WORK REQUIRED — Print the line that contains "expresses an upper", then every line after it until the entries end, exactly as they read; do not include pictures.

INPUT —
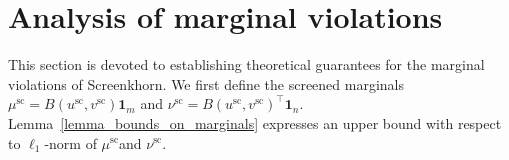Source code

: 
\section{Analysis of marginal violations} %
\label{sec:analysis_of_marginal_violations}

This section is devoted to establishing theoretical guarantees for the marginal violations of Screenkhorn. 
We first define the screened marginals $\mu^{\text{sc}} = B(u^{\text{sc}}, v^{\text{sc}}) \mathbf 1_m$ and $\nu^{\text{sc}} = B(u^{\text{sc}}, v^{\text{sc}})^\top \mathbf 1_n.$ 
Lemma~\ref{lemma_bounds_on_marginals} expresses an upper bound with respect to $\ell_1$-norm of $\mu^{\text{sc}}$and $\nu^{\text{sc}}$. %

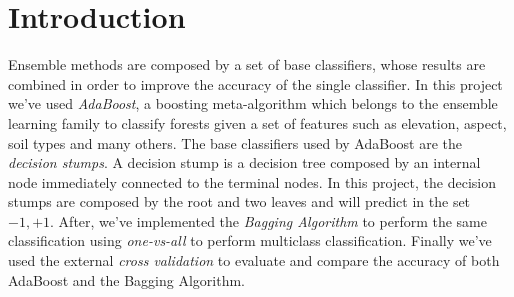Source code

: \chapter{Introduction}
Ensemble methods are composed by a set of base classifiers, whose results are combined in order to improve the accuracy of the single classifier. In this project we've used \textit{AdaBoost}, a boosting meta-algorithm which belongs to the ensemble learning family to classify forests given a set of features such as elevation, aspect, soil types and many others. The base classifiers used by AdaBoost are the \textit{decision stumps}. A decision stump is a decision tree composed by an internal node immediately connected to the terminal nodes. In this project, the decision stumps are composed by the root and two leaves and will predict in the set ${-1, +1}$. After, we've implemented the \textit{Bagging Algorithm} to perform the same classification using \textit{one-vs-all} to perform multiclass classification. Finally we've used the external \textit{cross validation} to evaluate and compare the accuracy of both AdaBoost and the Bagging Algorithm.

TASK SOLUTION —
Lemma~\ref{lemma_bounds_on_marginals} expresses an upper bound with respect to $\ell_1$-norm of $\mu^{\text{sc}}$and $\nu^{\text{sc}}$. %

Source code

: \chapter{Introduction}
Ensemble methods are composed by a set of base classifiers, whose results are combined in order to improve the accuracy of the single classifier. In this project we've used \textit{AdaBoost}, a boosting meta-algorithm which belongs to the ensemble learning family to classify forests given a set of features such as elevation, aspect, soil types and many others. The base classifiers used by AdaBoost are the \textit{decision stumps}. A decision stump is a decision tree composed by an internal node immediately connected to the terminal nodes. In this project, the decision stumps are composed by the root and two leaves and will predict in the set ${-1, +1}$. After, we've implemented the \textit{Bagging Algorithm} to perform the same classification using \textit{one-vs-all} to perform multiclass classification. Finally we've used the external \textit{cross validation} to evaluate and compare the accuracy of both AdaBoost and the Bagging Algorithm.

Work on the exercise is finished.